When he looks back, Bud can hardly fathom how fast the time has gone, but he’s happy with how everything has turned out.
“What’s kept Knight’s going is a lot of hard work, seven days a week, 24 hours a day and having my kids working here,” he said. “I guess that’s why we are where we are today. We’ve got some good guys that do good and we try to do good by them. We’ve grown to be like a family, and I wouldn’t trade it for anything.”
The Boeing Lift
After the bottom of the economy dropped out, Knight’s Companies pushed through two hard years that tested the resolve of the entire team. Pouring dropped from a peak of 100 yds a day in 2007 down to 10 in 2009, and that led to a reduction in the work force.

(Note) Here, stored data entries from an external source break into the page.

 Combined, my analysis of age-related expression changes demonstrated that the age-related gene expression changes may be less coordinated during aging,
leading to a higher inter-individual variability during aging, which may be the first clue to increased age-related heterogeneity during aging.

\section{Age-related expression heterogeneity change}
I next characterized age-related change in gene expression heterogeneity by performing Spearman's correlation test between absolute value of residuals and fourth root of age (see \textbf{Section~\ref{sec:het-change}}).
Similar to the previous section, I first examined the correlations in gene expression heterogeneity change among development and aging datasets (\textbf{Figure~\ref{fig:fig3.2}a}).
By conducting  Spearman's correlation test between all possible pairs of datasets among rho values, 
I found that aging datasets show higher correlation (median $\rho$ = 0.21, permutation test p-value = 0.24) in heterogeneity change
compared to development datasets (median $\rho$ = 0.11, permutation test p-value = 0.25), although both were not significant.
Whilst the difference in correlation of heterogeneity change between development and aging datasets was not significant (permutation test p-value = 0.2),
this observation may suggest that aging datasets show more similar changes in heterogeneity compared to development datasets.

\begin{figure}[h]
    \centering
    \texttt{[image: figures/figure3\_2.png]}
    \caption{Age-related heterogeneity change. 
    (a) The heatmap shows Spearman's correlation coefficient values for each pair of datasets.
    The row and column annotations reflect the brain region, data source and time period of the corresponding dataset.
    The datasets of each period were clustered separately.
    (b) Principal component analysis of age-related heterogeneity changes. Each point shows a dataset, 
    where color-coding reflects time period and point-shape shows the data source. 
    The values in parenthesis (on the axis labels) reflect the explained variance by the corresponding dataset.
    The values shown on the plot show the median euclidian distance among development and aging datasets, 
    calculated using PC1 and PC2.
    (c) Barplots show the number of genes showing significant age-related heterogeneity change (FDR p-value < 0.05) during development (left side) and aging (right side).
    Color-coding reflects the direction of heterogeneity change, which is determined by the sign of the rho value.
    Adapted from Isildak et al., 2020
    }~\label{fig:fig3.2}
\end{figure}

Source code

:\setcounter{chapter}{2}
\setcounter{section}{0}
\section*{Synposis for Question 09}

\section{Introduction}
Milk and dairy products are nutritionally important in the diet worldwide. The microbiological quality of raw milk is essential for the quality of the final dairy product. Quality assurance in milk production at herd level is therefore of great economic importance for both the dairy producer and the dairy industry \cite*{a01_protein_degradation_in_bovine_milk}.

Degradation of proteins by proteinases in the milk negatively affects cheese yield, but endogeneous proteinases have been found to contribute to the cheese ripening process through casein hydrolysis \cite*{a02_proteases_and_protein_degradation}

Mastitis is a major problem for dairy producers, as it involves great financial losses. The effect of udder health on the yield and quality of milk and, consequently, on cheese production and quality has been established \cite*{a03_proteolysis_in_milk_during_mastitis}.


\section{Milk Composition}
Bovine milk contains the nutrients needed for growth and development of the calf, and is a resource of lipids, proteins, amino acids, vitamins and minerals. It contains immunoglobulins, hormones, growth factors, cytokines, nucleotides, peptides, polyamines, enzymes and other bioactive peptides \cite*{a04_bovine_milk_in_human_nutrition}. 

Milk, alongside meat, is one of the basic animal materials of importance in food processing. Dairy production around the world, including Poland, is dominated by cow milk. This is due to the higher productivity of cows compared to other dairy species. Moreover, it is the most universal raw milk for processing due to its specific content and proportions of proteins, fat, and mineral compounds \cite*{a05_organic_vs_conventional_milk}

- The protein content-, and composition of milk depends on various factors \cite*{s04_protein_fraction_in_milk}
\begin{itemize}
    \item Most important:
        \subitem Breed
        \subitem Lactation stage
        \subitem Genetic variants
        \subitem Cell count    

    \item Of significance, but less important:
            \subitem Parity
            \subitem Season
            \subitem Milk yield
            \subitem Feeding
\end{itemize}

“For Mr. Knight, one of the hardest things we ever had to do was to let people go when things went south,” said construction manager Chuck Layton. “Nobody has taken a pay cut like Mr. Knight – he’s all in. He’s liquidated assets and he’s sacrificed to keep people employed through the down times.”
Bud Knight echoed those thoughts. “Letting people go hurt my heart,” he said. “It’s not so bad to let a sorry person go, but it’s hard to let a good, dedicated person go. It’s what it had to be, and fortunately we’ve been able to hire back some of those people.”
As things began to improve in 2010, the company received exactly the lift it needed when Boeing Co. came to the area. Its big presence brought big-time needs, and although Knight’s had never poured anything of the magnitude Boeing needed, the team found a way to make it work.
With little time to plan, Knight’s Precast was pouring mega structures of 80 tons that could accommodate 108-in.-diameter pipe. The original specs had called for poured-in-place, but the pace of the job and the stringent safety regulations wouldn’t allow it. Using precast not only met those requirements but also saved Boeing on cost.
With the biggest gantry crane on site able to lift only 50 tons, Knight’s found a partner to do tandem picks and remained innovative throughout the job to stay at a competitive price. The job went about three or four months right through the hottest months of 2010, but the end result was truly impressive and earned Knight’s more jobs with Boeing down the road.
“We’ve got a lot of great employees from management down who allow us to make these projects work,” Pete Knight said. “It’s more so a family than a company. It’s not about one, it’s about a team. We try to instill the team atmosphere out of the gate, which has played a great deal into the success we have today.”
Kirk Stelsel is NPCA’s assistant director of Communication and associate editor of Precast Inc. magazine.